--- Data for the task Enclosed Below ---

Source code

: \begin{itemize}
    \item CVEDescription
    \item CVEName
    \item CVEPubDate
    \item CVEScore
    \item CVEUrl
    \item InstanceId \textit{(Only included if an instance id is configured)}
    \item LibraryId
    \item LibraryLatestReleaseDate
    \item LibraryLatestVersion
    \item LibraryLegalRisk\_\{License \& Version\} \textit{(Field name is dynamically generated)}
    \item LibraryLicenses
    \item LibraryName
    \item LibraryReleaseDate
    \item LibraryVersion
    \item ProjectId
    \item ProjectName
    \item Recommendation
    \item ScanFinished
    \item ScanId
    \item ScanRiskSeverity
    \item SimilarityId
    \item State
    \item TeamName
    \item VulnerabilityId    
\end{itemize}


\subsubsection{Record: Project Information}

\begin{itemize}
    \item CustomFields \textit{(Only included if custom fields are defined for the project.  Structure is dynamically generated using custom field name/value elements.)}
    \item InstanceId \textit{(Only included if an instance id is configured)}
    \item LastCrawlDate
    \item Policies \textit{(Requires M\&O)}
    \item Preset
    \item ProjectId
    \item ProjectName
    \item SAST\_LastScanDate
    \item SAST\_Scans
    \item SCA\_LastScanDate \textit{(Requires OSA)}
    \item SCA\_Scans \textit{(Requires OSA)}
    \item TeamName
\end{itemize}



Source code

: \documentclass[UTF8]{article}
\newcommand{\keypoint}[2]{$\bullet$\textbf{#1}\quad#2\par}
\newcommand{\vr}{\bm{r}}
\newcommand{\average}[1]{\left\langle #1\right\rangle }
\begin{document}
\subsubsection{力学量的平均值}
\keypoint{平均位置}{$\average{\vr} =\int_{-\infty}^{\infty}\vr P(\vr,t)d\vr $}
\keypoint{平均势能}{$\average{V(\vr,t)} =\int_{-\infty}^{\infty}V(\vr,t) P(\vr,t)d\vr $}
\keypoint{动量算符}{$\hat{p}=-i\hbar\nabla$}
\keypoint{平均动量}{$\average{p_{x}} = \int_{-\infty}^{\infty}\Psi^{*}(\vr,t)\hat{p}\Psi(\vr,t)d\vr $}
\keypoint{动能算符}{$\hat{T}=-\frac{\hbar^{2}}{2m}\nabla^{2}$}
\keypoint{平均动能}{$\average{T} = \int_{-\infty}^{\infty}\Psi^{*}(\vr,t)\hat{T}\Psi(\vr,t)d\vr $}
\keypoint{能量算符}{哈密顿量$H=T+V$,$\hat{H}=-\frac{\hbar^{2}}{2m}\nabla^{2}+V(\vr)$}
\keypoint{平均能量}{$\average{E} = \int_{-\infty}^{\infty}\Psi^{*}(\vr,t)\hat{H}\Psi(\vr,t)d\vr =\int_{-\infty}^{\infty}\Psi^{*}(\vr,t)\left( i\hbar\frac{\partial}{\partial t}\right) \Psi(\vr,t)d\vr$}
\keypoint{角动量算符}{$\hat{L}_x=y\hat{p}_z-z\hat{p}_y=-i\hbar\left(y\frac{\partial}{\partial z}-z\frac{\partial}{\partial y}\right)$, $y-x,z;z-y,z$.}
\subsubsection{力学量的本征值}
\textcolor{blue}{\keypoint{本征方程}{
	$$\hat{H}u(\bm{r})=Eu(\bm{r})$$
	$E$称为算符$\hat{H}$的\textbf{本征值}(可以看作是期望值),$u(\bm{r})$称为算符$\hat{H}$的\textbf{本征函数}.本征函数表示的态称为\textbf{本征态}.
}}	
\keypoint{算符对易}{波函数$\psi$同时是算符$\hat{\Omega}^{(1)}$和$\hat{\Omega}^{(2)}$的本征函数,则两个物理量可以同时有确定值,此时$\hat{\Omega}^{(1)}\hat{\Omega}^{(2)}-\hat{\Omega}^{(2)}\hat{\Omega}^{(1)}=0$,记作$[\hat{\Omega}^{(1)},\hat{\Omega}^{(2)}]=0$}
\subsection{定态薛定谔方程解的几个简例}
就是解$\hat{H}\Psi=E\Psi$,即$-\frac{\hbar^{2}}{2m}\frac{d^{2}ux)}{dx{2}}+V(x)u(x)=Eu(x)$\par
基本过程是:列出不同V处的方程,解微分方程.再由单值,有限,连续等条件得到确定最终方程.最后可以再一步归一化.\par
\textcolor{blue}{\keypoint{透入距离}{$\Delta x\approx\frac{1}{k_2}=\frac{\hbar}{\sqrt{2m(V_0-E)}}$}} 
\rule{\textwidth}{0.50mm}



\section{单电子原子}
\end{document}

--- End of Enclosed Data for the task ---

Wherever the word "itemize" appears in the entries above, copy that whole line.

: \begin{itemize}
\end{itemize}
\begin{itemize}
\end{itemize}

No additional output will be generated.